Scaling PostgreSQL at Braintree: Four Years of Evolution

This post is cross-posted at Scaling PostgreSQL at Braintree: Four
Years of
Evolution
.

We love PostgreSQL at Braintree. Although
we use many different data stores (such as
Riak,
MongoDB, Redis, and
Memcached), most of our core data is stored in
PostgreSQL. It’s not as sexy as the new NoSQL databases, but PostgreSQL
is consistent and incredibly reliable, two properties we value when
storing payment information.

We also love the ad-hoc querying that we get from a relational database.
For example, if our traffic looks fishy, we can answer questions like
“What is the percentage of Visa declines coming from Europe?” without
having to pre-compute views or write complex map/reduce queries.

Our PostgreSQL setup has changed a lot over the last few years. In this
post, I’m going to walk you through the evolution of how we host and use
PostgreSQL. We’ve had a lot of help along the way from the very
knowledgeable people at Command Prompt.

2008: The beginning

Like most Ruby on Rails apps in 2008, our
gateway started out on MySQL. We ran a couple
of app servers and two database servers replicated using
DRBD. DRBD uses block level replication to
mirror partitions between servers. This setup was fine at first, but as
our traffic started growing, we began to see problems.

2010: The problems with MySQL

The biggest problem we faced was that schema migrations on large tables
took a long time with MySQL. As our dataset grew, our deploys started
taking longer and longer. We were iterating quickly, and our schema was
evolving. We couldn’t keep affording to take downtime while we upgraded
or even added a new index to a large table.

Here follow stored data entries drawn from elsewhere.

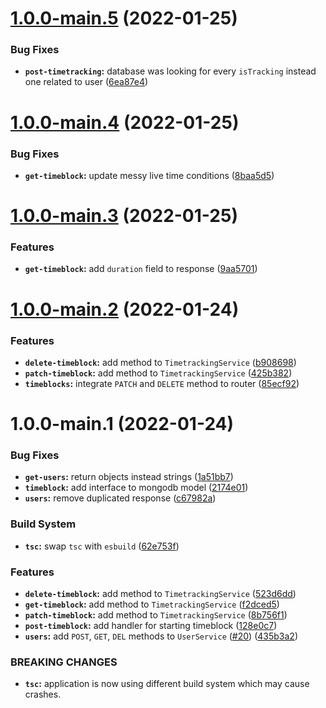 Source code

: # [1.0.0-main.5](https://github.com/keinsell/timo/compare/v1.0.0-main.4...v1.0.0-main.5) (2022-01-25)


### Bug Fixes

* **`post-timetracking`:** database was looking for every `isTracking` instead one related to user ([6ea87e4](https://github.com/keinsell/timo/commit/6ea87e496b786017f60f70a41ad4de80dd7017ec))

# [1.0.0-main.4](https://github.com/keinsell/timo/compare/v1.0.0-main.3...v1.0.0-main.4) (2022-01-25)


### Bug Fixes

* **`get-timeblock`:** update messy live time conditions ([8baa5d5](https://github.com/keinsell/timo/commit/8baa5d5e12167ec5899492ae7684f840a0b2f475))

# [1.0.0-main.3](https://github.com/keinsell/timo/compare/v1.0.0-main.2...v1.0.0-main.3) (2022-01-25)


### Features

* **`get-timeblock`:** add `duration` field to response ([9aa5701](https://github.com/keinsell/timo/commit/9aa5701bb42a9b3936485ea3ce5446583beb8d02))

# [1.0.0-main.2](https://github.com/keinsell/timo/compare/v1.0.0-main.1...v1.0.0-main.2) (2022-01-24)


### Features

* **`delete-timeblock`:** add method to `TimetrackingService` ([b908698](https://github.com/keinsell/timo/commit/b908698dc3e2a6d3fa449de4fa47207419f199b1))
* **`patch-timeblock`:** add method to `TimetrackingService` ([425b382](https://github.com/keinsell/timo/commit/425b382475aa64bd849a5038e119d758a724ece4))
* **`timeblocks`:** integrate `PATCH` and `DELETE` method to router ([85ecf92](https://github.com/keinsell/timo/commit/85ecf9255178abb67e83f9680a7e19ac3149ea1c))

# 1.0.0-main.1 (2022-01-24)


### Bug Fixes

* **`get-users`:** return objects instead strings ([1a51bb7](https://github.com/keinsell/timo/commit/1a51bb709072aaec39fdfbe96b3b99c084574c23))
* **`timeblock`:** add interface to mongodb model ([2174e01](https://github.com/keinsell/timo/commit/2174e01a78e3e114cf60bbb41618253109cfa70c))
* **`users`:** remove duplicated response ([c67982a](https://github.com/keinsell/timo/commit/c67982ab6fa59234e0fccd3269ee88c9af2e84e5))


### Build System

* **`tsc`:** swap `tsc` with `esbuild` ([62e753f](https://github.com/keinsell/timo/commit/62e753f51cbc1ae076abcd755c4a584356b208f5))


### Features

* **`delete-timeblock`:** add method to `TimetrackingService` ([523d6dd](https://github.com/keinsell/timo/commit/523d6ddd281f8295b5b19dd1f01be96edfab8e22))
* **`get-timeblock`:** add method to `TimetrackingService` ([f2dced5](https://github.com/keinsell/timo/commit/f2dced57503b199ca5cca15603b78db23b4a76db))
* **`patch-timeblock`:** add method to `TimetrackingService` ([8b756f1](https://github.com/keinsell/timo/commit/8b756f1278bdee3c0966635adfd60a4542fd9f47))
* **`post-timeblock`:** add handler for starting timeblock ([128e0c7](https://github.com/keinsell/timo/commit/128e0c78ebb57d37133359fac598748a1e63eb40))
* **`users`:** add `POST`, `GET`, `DEL` methods to `UserService` ([#20](https://github.com/keinsell/timo/issues/20)) ([435b3a2](https://github.com/keinsell/timo/commit/435b3a29465dbc0ff93f243b350d0dfe1cd159a7))


### BREAKING CHANGES

* **`tsc`:** application is now using different build system which may cause crashes.
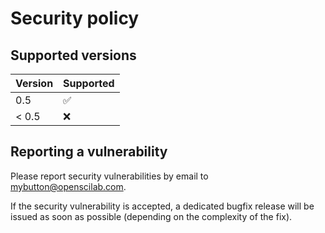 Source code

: # Security policy

## Supported versions

| Version       | Supported          |
| ------------- | ------------------ |
| 0.5           | :white_check_mark: |
| < 0.5         | :x:                |

## Reporting a vulnerability

Please report security vulnerabilities by email to [mybutton@openscilab.com](mailto:mybutton@openscilab.com "mybutton@openscilab.com").

If the security vulnerability is accepted, a dedicated bugfix release will be issued as soon as possible (depending on the complexity of the fix). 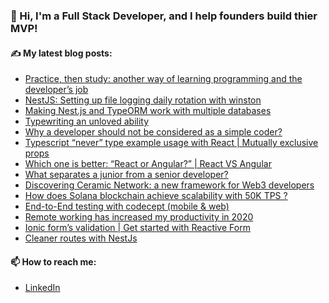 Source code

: ### 👋 Hi, I'm a Full Stack Developer, and I help founders build thier MVP!


#### ✍️ My latest blog posts:
- [Practice, then study: another way of learning programming and the developer’s job](https://lsmod.medium.com/practice-then-study-another-way-of-learning-programming-and-the-developers-job-72a6530e555a)
- [NestJS: Setting up file logging daily rotation with winston](https://lsmod.medium.com/nestjs-setting-up-file-logging-daily-rotation-with-winston-28147af56ec4)
- [Making Nest.js and TypeORM work with multiple databases](https://lsmod.medium.com/making-nest-js-and-typeorm-work-with-multiple-databases-3ce54b438e5e)
- [Typewriting an unloved ability](https://lsmod.medium.com/typewriting-an-unloved-ability-a149ccb4b8de)
- [Why a developer should not be considered as a simple coder?](https://lsmod.medium.com/why-a-developer-should-not-be-considered-as-a-simple-coder-97f13c4db1e7)
- [Typescript “never” type example usage with React | Mutually exclusive props](https://lsmod.medium.com/typescript-never-type-example-usage-with-react-mutually-exclusive-props-4683445d42c7)
- [Which one is better: “React or Angular?” | React VS Angular](https://lsmod.medium.com/which-is-better-react-or-angular-react-vs-angular-15625352769a)
- [What separates a junior from a senior developer?](https://lsmod.medium.com/what-separates-a-junior-from-a-senior-developer-4898cfa35806)
- [Discovering Ceramic Network: a new framework for Web3 developers](https://lsmod.medium.com/discovering-ceramic-network-a-new-framework-for-web3-developers-17a9da78184f)
- [How does Solana blockchain achieve scalability with 50K TPS ?](https://lsmod.medium.com/what-makes-solana-the-fastest-public-blockchain-cb8ffde1a7f4)
- [End-to-End testing with codecept (mobile & web)](https://lsmod.medium.com/end-to-end-testing-with-codecept-mobile-web-b839a76a48aa)
- [Remote working has increased my productivity in 2020](https://lsmod.medium.com/homeworking-7bd0a44047cb)
- [Ionic form’s validation | Get started with Reactive Form](https://lsmod.medium.com/ionic-forms-validation-get-started-with-reactive-form-b15cf814d506)
- [Cleaner routes with NestJs](https://lsmod.medium.com/cleaner-routes-with-nestjs-738bf712d93)

#### 📫 How to reach me:
- [LinkedIn](https://www.linkedin.com/in/arno-trigallez/)

<!--
**lsmod/lsmod** is a ✨ _special_ ✨ repository because its `README.md` (this file) appears on your GitHub profile.

Here are some ideas to get you started:

- 🔭 I’m currently working on ...
- 🌱 I’m currently learning ...
- 👯 I’m looking to collaborate on ...
- 🤔 I’m looking for help with ...
- 💬 Ask me about ...
- 📫 How to reach me: ...
- 😄 Pronouns: ...
- ⚡ Fun fact: ...
-->
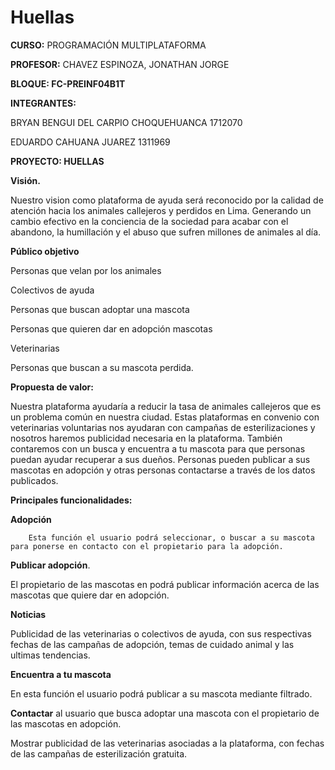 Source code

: # Huellas



**CURSO:** PROGRAMACIÓN MULTIPLATAFORMA



**PROFESOR:**  CHAVEZ ESPINOZA, JONATHAN JORGE



**BLOQUE: FC-PREINF04B1T**



**INTEGRANTES:**

BRYAN BENGUI DEL CARPIO CHOQUEHUANCA         1712070

EDUARDO CAHUANA JUAREZ                                        1311969

**PROYECTO: HUELLAS**

**Visión.**

Nuestro vision como plataforma de ayuda será reconocido por la calidad de atención hacia los animales callejeros y perdidos en Lima. Generando un cambio efectivo en la conciencia de la sociedad para acabar con el abandono, la humillación y el abuso que sufren millones de animales al día.

**Público objetivo**

Personas que velan por los animales

Colectivos de ayuda

Personas que buscan adoptar una mascota

Personas que quieren dar en adopción mascotas

Veterinarias

Personas que buscan a su mascota perdida.

**Propuesta de valor:**

Nuestra plataforma ayudaría a reducir la tasa de animales callejeros que es un problema común en nuestra ciudad. Estas plataformas en convenio con veterinarias voluntarias nos ayudaran con campañas de esterilizaciones y nosotros haremos publicidad necesaria en la plataforma. También contaremos con un busca y encuentra a tu mascota para que personas puedan ayudar recuperar a sus dueños. Personas pueden publicar a sus mascotas en adopción y otras personas contactarse a través de los datos publicados.

**Principales funcionalidades:**

**Adopción**

        Esta función el usuario podrá seleccionar, o buscar a su mascota para ponerse en contacto con el propietario para la adopción.

**Publicar adopción**.

El propietario de las mascotas en podrá publicar información acerca de las mascotas que quiere dar en adopción.

**Noticias**

Publicidad de las veterinarias o colectivos de ayuda, con sus respectivas fechas de las campañas de adopción, temas de cuidado animal y las ultimas tendencias.

**Encuentra a tu mascota**

En esta función el usuario podrá publicar a su mascota mediante filtrado.

**Contactar** al usuario que busca adoptar una mascota con el propietario de las mascotas en adopción.

Mostrar publicidad de las veterinarias asociadas a la plataforma, con fechas de las campañas de esterilización gratuita.
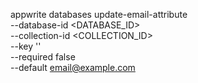 appwrite databases update-email-attribute \
    --database-id <DATABASE_ID> \
    --collection-id <COLLECTION_ID> \
    --key '' \
    --required false \
    --default email@example.com
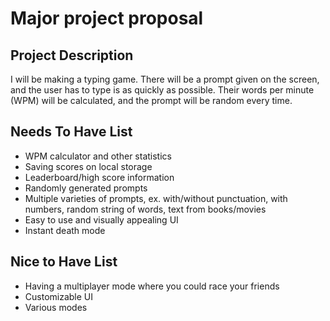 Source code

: # Major project proposal

## Project Description

I will be making a typing game. There will be a prompt given on the screen, and the user has to type is as quickly as possible. Their words per minute (WPM) will be calculated, and the prompt will be random every time. 

## Needs To Have List

- WPM calculator and other statistics 
- Saving scores on local storage
- Leaderboard/high score information 
- Randomly generated prompts
- Multiple varieties of prompts, ex. with/without punctuation, with numbers, random string of words, text from books/movies
- Easy to use and visually appealing UI
- Instant death mode

## Nice to Have List

- Having a multiplayer mode where you could race your friends 
- Customizable UI
- Various modes
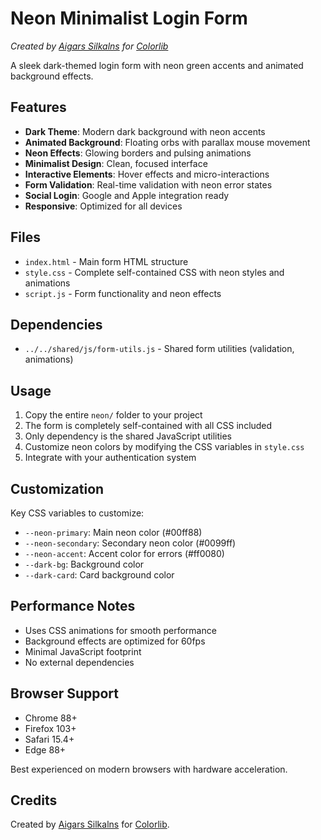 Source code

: # Neon Minimalist Login Form

*Created by [Aigars Silkalns](https://github.com/puikinsh/) for [Colorlib](https://colorlib.com)*

A sleek dark-themed login form with neon green accents and animated background effects.

## Features

- **Dark Theme**: Modern dark background with neon accents
- **Animated Background**: Floating orbs with parallax mouse movement
- **Neon Effects**: Glowing borders and pulsing animations
- **Minimalist Design**: Clean, focused interface
- **Interactive Elements**: Hover effects and micro-interactions
- **Form Validation**: Real-time validation with neon error states
- **Social Login**: Google and Apple integration ready
- **Responsive**: Optimized for all devices

## Files

- `index.html` - Main form HTML structure
- `style.css` - Complete self-contained CSS with neon styles and animations
- `script.js` - Form functionality and neon effects

## Dependencies

- `../../shared/js/form-utils.js` - Shared form utilities (validation, animations)

## Usage

1. Copy the entire `neon/` folder to your project
2. The form is completely self-contained with all CSS included
3. Only dependency is the shared JavaScript utilities
4. Customize neon colors by modifying the CSS variables in `style.css`
5. Integrate with your authentication system

## Customization

Key CSS variables to customize:
- `--neon-primary`: Main neon color (#00ff88)
- `--neon-secondary`: Secondary neon color (#0099ff)
- `--neon-accent`: Accent color for errors (#ff0080)
- `--dark-bg`: Background color
- `--dark-card`: Card background color

## Performance Notes

- Uses CSS animations for smooth performance
- Background effects are optimized for 60fps
- Minimal JavaScript footprint
- No external dependencies

## Browser Support

- Chrome 88+
- Firefox 103+
- Safari 15.4+
- Edge 88+

Best experienced on modern browsers with hardware acceleration.

## Credits

Created by [Aigars Silkalns](https://github.com/puikinsh/) for [Colorlib](https://colorlib.com). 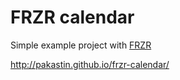 # FRZR calendar
Simple example project with [FRZR](https://frzr.js.org)

http://pakastin.github.io/frzr-calendar/

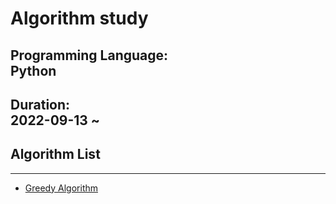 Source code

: # Algorithm study

## Programming Language: <br>Python

## Duration: <br>2022-09-13 ~

## Algorithm List

---

- [Greedy Algorithm](./Greedy%20Algoritm/)
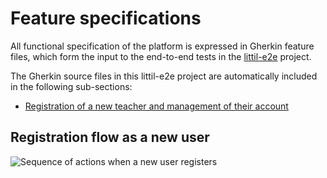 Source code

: # Feature specifications

All functional specification of the platform is expressed in Gherkin feature files, which form the input to the end-to-end tests in the [littil-e2e](https://github.com/Devoxx4Kids-NPO/littil-e2e) project.

The Gherkin source files in this littil-e2e project are automatically included in the following sub-sections:

* [Registration of a new teacher and management of their account](teacher.md)

## Registration flow as a new user

![Sequence of actions when a new user registers](../../diagrams/out/registration.svg)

We explored various options with MySQL (such as
oak-online-alter-table),
but decided that we would rather move to a database that supported it
directly. We were also starting to see deadlock issues with MySQL, which
were on operations we felt shouldn’t deadlock. PostgreSQL solved this
problem as well.

We migrated from MySQL to PostgreSQL in the fall of 2010. You can read
more about the migration on the slides from my PgEast
talk
.
PostgreSQL 9.0 was recently released, but we chose to go with version
8.4 since it had been out longer and was more well known.

2010 – 2011: Initial PostgreSQL

We ran PostgreSQL on modest hardware, and we kept DRBD for replication.
This worked fine at first, but as our traffic continued to grow, we
needed some upgrades. Unlike most applications, we are much heavier on
writes than reads. For every credit card that we charge, we store a lot
of data (such as customer information, raw responses from the processing
networks, and table audits).

Over the next year, we performed the following upgrades:

  • Tweaked our configs around checkpoints, shared buffers, work_mem
    and more (this is a great start: Tuning Your PostgreSQL
    Server
    )
  • Moved the Write Ahead Log (WAL) to its own partition (so fsyncs of
    the WAL don’t flush all of the dirty data files)
  • Moved the WAL to its own pair of disks (so the sequential writes of
    the WAL are not slowed down by the random read/write of the
    data files)
  • Added more RAM
  • Moved to better servers (24 cores, 16 disks, even more RAM)
  • Added more RAM again (kept adding to keep the working set in RAM)

Fall 2011: Sharding

These incremental improvements worked great for a long time, and our
database was able to keep up with our ever increasing volume. In the
summer of 2011, we started to feel like our traffic was going to outgrow
a single server. We could keep buying better hardware, but we knew there
was a limit.

We talked about a lot of different solutions, and in the end, we decided
to horizontally shard our database by merchant. A merchant’s traffic
would all live on one shard to make querying easier, but different
merchants would live on different shards.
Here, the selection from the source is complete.